Anesthesia Pharmacology Chapter 4: Physics and Anesthesiology: Kinetic Theory of Gases I
^{1}The approach used in this section closely follows the presentation by Dr. Richard Feynman which can be found in more complete form in the Feynman Lectures on Physics, Chapter 39.
This section which mainly has to do with gases approaches the familiar pressure-volume and temperature relationships described earlier from a molecular or atomic point of view. Some of the most basic relationships may be understood in terms of underlying physical characteristics using this molecular or atomic approach.
For example, equal volumes of gases assuming the same pressure in temperature will contain the same number of molecules.
Whereas this appears to be readily accepted as fact, the question is whether or not this conclusion can be obtained from basic Newton's laws.

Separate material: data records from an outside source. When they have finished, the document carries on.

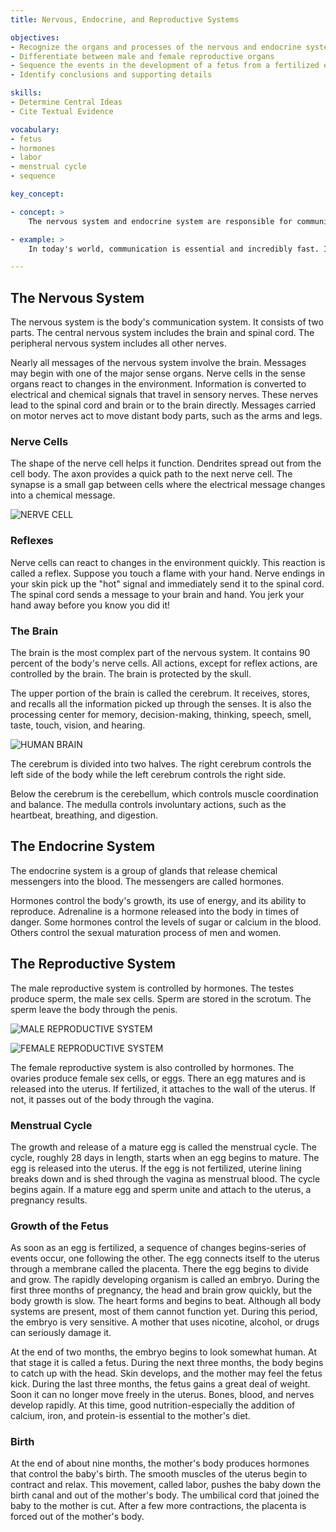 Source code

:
```yaml
---
title: Nervous, Endocrine, and Reproductive Systems

objectives:
- Recognize the organs and processes of the nervous and endocrine systems
- Differentiate between male and female reproductive organs
- Sequence the events in the development of a fetus from a fertilized egg
- Identify conclusions and supporting details

skills:
- Determine Central Ideas
- Cite Textual Evidence

vocabulary:
- fetus
- hormones
- labor
- menstrual cycle
- sequence

key_concept:

- concept: >
    The nervous system and endocrine system are responsible for communications within the body. They control many processes in the body, including those of the reproductive system.

- example: >
    In today's world, communication is essential and incredibly fast. Information travels through air waves and optic fibers at tremendous speeds. Such communication is essential to your survival too. When your senses receive messages suggesting that you are in danger. your brain must receive and process those messages in time to prevent serious injury. Thankfully, you have a high-speed communication system of your own-your nervous system.

---
```


## The Nervous System

The nervous system is the body's communication system. It consists of two parts. The central nervous system includes the brain and spinal cord. The peripheral nervous system includes all other nerves.

Nearly all messages of the nervous system involve the brain. Messages may begin with one of the major sense organs. Nerve cells in the sense organs react to changes in the environment. Information is converted to electrical and chemical signals that travel in sensory nerves. These nerves lead to the spinal cord and brain or to the brain directly. Messages carried on motor nerves act to move distant body parts, such as the arms and legs.

### Nerve Cells

The shape of the nerve cell helps it function. Dendrites spread out from the cell body. The axon provides a quick path to the next nerve cell. The synapse is a small gap between cells where the electrical message changes into a chemical message.

![NERVE CELL]()

### Reflexes

Nerve cells can react to changes in the environment quickly. This reaction is called a reflex. Suppose you touch a flame with your hand. Nerve endings in your skin pick up the "hot" signal and immediately send it to the spinal cord. The spinal cord sends a message to your brain and hand. You jerk your hand away before you know you did it!

### The Brain

The brain is the most complex part of the nervous system. It contains 90 percent of the body's nerve cells. All actions, except for reflex actions, are controlled by the brain. The brain is protected by the skull.

The upper portion of the brain is called the cerebrum. It receives, stores, and recalls all the information picked up through the senses. It is also the processing center for memory, decision-making, thinking, speech, smell, taste, touch, vision, and hearing.

![HUMAN BRAIN]()

The cerebrum is divided into two halves. The right cerebrum controls the left side of the body while the left cerebrum controls the right side.

Below the cerebrum is the cerebellum, which controls muscle coordination and balance. The medulla controls involuntary actions, such as the heartbeat, breathing, and digestion.

## The Endocrine System

The endocrine system is a group of glands that release chemical messengers into the blood. The messengers are called hormones.

Hormones control the body's growth, its use of energy, and its ability to reproduce. Adrenaline is a hormone released into the body in times of danger. Some hormones control the levels of sugar or calcium in the blood. Others control the sexual maturation process of men and women.

## The Reproductive System

The male reproductive system is controlled by hormones. The testes produce sperm, the male sex cells. Sperm are stored in the scrotum. The sperm leave the body through the penis.

![MALE REPRODUCTIVE SYSTEM]()

![FEMALE REPRODUCTIVE SYSTEM]()

The female reproductive system is also controlled by hormones. The ovaries produce female sex cells, or eggs. There an egg matures and is released into the uterus. If fertilized, it attaches to the wall of the uterus. If not, it passes out of the body through the vagina.

### Menstrual Cycle

The growth and release of a mature egg is called the menstrual cycle. The cycle, roughly 28 days in length, starts when an egg begins to mature. The egg is released into the uterus. If the egg is not fertilized, uterine lining breaks down and is shed through the vagina as menstrual blood. The cycle begins again. If a mature egg and sperm unite and attach to the uterus, a pregnancy results.

### Growth of the Fetus

As soon as an egg is fertilized, a sequence of changes begins-series of events occur, one following the other. The egg connects itself to the uterus through a membrane called the placenta. There the egg begins to divide and grow. The rapidly developing organism is called an embryo. During the first three months of pregnancy, the head and brain grow quickly, but the body growth is slow. The heart forms and begins to beat. Although all body systems are present, most of them cannot function yet. During this period, the embryo is very sensitive. A mother that uses nicotine, alcohol, or drugs can seriously damage it.

At the end of two months, the embryo begins to look somewhat human. At that stage it is called a fetus. During the next three months, the body begins to catch up with the head. Skin develops, and the mother may feel the fetus kick. During the last three months, the fetus gains a great deal of weight. Soon it can no longer move freely in the uterus. Bones, blood, and nerves develop rapidly. At this time, good nutrition-especially the addition of calcium, iron, and protein-is essential to the mother's diet.

### Birth

At the end of about nine months, the mother's body produces hormones that control the baby's birth. The smooth muscles of the uterus begin to contract and relax. This movement, called labor, pushes the baby down the birth canal and out of the mother's body. The umbilical cord that joined the baby to the mother is cut. After a few more contractions, the placenta is forced out of the mother's body.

As noted before, the gas laws themselves can be used without regard to the underlying mechanics or processes and the thermodynamical calculations can be made. However, in order to get a better intuitive appreciation for these pressure-volume-temperature relationships we will consider them in terms of their underlying physical bases.
From the earlier section and our own experiences we recognize that gases exert pressures. We need to consider what is the cause or basis of this pressure. In the figure of the ear canal and structures below, we recognized the ear "drum".
^{1}If the ear drum and associated physiological sensing and transducing structures were more sensitive than they are, we would probably hear is continual noise, a rushing or swooshing sound due to the collision of air molecules with the ear drum. So the eardrum is continually under bombardment by air molecules and if the system were more sensitive all we would hear would be this background activity. The force on the ear drum is equal on both sides, typically so the net force would be zero. Although eardrum analogy allows us to consider or at least begin to consider the molecular basis of pressure, we might better evaluate the physical basis using a different diagram. See below:
"Atoms of a gas in a box with a frictionless piston" Figure 39-1 from reference (1) below. Page 39-3
^{1}Above we see a piston which has an area A.
The volume of the box is V.
The dots in the box represents individual gas molecules.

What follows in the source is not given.